Friday, December 28, 2012

Time is relative ...until it's not...



The Greek language denotes two distinct principles of time, Chronos (not the Klingon home world) and Kairos. The former refers to numeric, or chronological, time. The latter, literally "the right or opportune moment", relates specifically to metaphysical or divine time. In theology, Kairos is qualitative, as opposed to quantitative.  Qualitative denotes events or things that can be seen but not measured, a color or a feeling, the level of beauty seen by one’s eyes (the beauty is in the eyes of the beholder), smells, tastes, while Quantatative events can be measured, enumerated and duplicated.

The measurement of time and how time is used can be both Chronos and Kairos with both having a substantive effect on how we view and manage time.  “A watched pot never boils” giving us an indication that time is subjective to mental stress and anticipation.  Einstein’s relativity suggests that time and space should be considered together and in relation to each other.  Watching a clock makes time move less rapidly, but we all know that Chronos time is not subject to interpretation, a minute is a minute but the mind can and often does modify our perception of time giving us the opinion of differences in time allocations, “time passes quickly when you’re having fun”; maybe it really does?

As time is counted in days and weeks, months and years many try to salvage time lost by creating promises to better themselves.  These goals, these resolutions attempt to alter our past perceptions and mistakes by altering our hopes for the future.  Losing weight is one of the most common New Year’s resolutions and the one most failed.  The time lost during the past year overeating, not exercising, indulging in unhealthful activities falls within the category of Kairos time, it’s all subjective but ooh so real to those who have wasted the given opportunities that time allowed.

Most look forward to the New Year as a new beginning, a time to start over, remove bad habits and improve our lives.  We set goals and with a fervor and passion step heavily onto the treadmills of life pushing hard against the ingrained weights and deviations of our own desires, trying with all our might to forestall the bad with the new found idea of good, knowing that time is our enemy, our nemesis. Most will fall, crawling on bended knee, asking forgiveness for even trying, inclined to admit our failures but realizing our mistake was in thinking we could control time and overcome what we had become.

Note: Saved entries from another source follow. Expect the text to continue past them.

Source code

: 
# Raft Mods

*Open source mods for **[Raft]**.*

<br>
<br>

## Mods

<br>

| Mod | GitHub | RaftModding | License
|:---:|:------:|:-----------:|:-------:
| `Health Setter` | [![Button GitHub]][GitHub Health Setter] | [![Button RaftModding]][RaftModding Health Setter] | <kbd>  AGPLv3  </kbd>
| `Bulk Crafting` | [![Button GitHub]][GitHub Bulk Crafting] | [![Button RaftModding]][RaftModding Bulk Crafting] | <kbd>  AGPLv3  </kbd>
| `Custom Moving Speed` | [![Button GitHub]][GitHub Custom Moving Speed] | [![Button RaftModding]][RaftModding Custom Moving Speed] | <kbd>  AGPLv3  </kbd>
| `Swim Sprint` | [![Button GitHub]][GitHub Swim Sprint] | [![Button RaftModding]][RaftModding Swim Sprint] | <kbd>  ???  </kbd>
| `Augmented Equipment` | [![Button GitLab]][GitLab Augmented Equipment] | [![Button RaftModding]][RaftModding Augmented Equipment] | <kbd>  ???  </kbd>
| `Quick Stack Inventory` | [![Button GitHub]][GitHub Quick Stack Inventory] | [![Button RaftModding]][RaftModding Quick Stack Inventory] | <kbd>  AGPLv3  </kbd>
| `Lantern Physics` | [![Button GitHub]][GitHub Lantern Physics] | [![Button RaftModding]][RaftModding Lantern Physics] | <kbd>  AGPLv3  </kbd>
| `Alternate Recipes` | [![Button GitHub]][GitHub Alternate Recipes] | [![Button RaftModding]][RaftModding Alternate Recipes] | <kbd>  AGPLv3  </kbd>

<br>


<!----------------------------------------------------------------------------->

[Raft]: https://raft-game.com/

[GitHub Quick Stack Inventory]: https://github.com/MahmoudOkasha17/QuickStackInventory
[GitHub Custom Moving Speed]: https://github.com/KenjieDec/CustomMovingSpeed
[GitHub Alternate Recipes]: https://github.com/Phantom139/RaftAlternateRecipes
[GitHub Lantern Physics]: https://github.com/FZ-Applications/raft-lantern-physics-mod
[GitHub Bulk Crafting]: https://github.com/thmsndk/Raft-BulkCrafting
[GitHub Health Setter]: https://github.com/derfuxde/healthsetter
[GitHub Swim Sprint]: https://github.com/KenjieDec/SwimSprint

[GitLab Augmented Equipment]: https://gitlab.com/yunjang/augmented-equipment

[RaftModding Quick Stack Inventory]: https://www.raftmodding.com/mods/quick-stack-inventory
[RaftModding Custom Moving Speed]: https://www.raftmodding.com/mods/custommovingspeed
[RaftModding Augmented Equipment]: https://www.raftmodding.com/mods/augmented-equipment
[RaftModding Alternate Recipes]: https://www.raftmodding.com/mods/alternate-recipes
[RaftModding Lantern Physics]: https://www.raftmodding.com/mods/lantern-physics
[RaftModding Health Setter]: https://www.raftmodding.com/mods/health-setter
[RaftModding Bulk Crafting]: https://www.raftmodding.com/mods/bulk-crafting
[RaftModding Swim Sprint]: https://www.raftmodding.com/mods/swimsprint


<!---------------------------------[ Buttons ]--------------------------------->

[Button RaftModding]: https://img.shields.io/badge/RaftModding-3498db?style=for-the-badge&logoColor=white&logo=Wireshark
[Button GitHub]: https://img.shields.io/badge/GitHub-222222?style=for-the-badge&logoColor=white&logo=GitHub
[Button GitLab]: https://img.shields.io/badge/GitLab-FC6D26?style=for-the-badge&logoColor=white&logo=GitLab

Time however is not the problem; time is not our enemy.  Time is only a level of measurement, a method of gauging one moment from the next, of discerning one event from another.  Time is a gift.  In conjunction with our conscience time allows everyone the ability to restart, rebuild, redo or undo what was done, rethink what was thought, change, completely change who and what we are into what we think we want to be.  Time gives to us the perception that all is possible and that even though time was wasted in the past it is a forever potential, an eternal continuum of never ending possibilities.

Each New Year we look inward at what we’ve become and gauge our development against the societal measures that define acceptability and success and rethink our path, reload our expectation and revise our Kairos within the preset Chronos in order to achieve the impossible.

Knowing how to use time is perhaps the most difficult of all processes.  With a perceived abundance of time, an abundance that dwindles as our life’s time is reduced by age or circumstance, leading us to make drastic choices based on unrealistic demands on our own vision of what we wished would be.  Like a losing gambler at a high stakes game we double down, taking unnecessary risks to overcome the self-induced deficits imposed by a life time of regret.  Resolutions very rarely succeed when desperate efforts supersede time proven methods of change.  

The beauty of time is that it’s never too late to change.  We may not have enough time to complete the transformation from Ogre to Prince but we do have the time to start.  We always have the time to take the right step, change direction and move in the right direction.  Time allows us the opportunity to alter our destiny and our perception of any given period, but with that opportunity comes the responsibility to continue the process.

You will never be given the same time again, once time is used it’s gone but time continues to give each of us an unlimited array of possibilities.  Choose wisely the choices given by time and each and every choice will result in a daily chance for continuous change, change is good but “time is of the essence”.